It’s a great time to have risk – someone else’s. Suddenly everyone’s screaming for quant risk specialists.
The Robert Walters Salary Survey 2008 says salaries have jumped to AU$135k for quant risk specialists with six plus years’ experience, up from AU$120k last year. In fact, anyone working in risk will be at least 10% better off than in 2007.
Is demand up? “Absolutely,” says Dean Unkles at recruiter Hamilton James Bruce.
“Everyone needs them because it looks as if no one has been using them,” says Simon Solomon at Plan for Life researchers.
Who’s hiring? “Insurers,” says Edmund Gill at Hays.

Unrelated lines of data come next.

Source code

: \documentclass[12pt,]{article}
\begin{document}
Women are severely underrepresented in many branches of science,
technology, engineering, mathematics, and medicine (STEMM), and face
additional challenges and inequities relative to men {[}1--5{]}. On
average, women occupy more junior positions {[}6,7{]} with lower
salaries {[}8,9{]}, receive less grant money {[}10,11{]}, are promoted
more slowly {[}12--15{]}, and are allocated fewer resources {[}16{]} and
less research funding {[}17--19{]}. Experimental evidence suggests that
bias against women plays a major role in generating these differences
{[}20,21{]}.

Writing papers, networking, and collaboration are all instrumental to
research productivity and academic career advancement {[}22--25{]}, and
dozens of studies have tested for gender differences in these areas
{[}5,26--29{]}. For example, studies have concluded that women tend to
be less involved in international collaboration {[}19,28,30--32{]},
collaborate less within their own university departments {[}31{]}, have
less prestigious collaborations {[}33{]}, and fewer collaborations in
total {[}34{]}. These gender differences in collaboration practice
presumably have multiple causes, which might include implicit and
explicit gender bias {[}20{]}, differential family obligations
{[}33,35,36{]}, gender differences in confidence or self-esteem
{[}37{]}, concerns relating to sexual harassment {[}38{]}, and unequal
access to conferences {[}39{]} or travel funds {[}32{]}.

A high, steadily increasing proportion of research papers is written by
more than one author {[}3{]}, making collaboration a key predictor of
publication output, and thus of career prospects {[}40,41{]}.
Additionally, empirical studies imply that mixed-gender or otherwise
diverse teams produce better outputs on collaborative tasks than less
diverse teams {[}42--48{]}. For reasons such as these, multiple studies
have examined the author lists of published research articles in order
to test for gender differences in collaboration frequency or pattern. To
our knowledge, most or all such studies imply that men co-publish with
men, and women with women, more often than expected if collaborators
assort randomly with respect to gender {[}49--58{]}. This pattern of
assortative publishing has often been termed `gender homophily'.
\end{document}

“Banks and corporates,” says Unkles.
“Fund managers,” says Lee Humphrey at Derwent Executive.
“Boutique hedge funds,” says Chris Cook at recruiter Jon Michel.
What do they want? Pure maths, finance, science and engineering degrees, preferably PhDs topped up with one to six years’ experience.
“Arbitrage, currencies, derivative pricing strategies, Monte Carlo simulations and macro-econometric stress testing: the more complex the work experience, the better,” says Laurence Tempany at recruiter Reed Banking and Finance.
“Pure quantitative funds make a science of modelling, trying to eliminate the subjective human bias from investment choices. It takes extreme mathematical and econometric skill to create systems and quant screens. Now it will take equal skill to track and revise those systems,” says Derwent’s Humphrey.
Humphrey says bonuses for quant risk types vary. Away from the front line, they’re likely to be anything from 30-50%. But for those working closely with traders or asset managers 50-100% is the norm.
Robert Walters expects more demand in 2008, more salary rises and more retention strategies to get and keep high-calibre staff.
That sounds like a no-risk guarantee for anyone thinking of becoming a quant.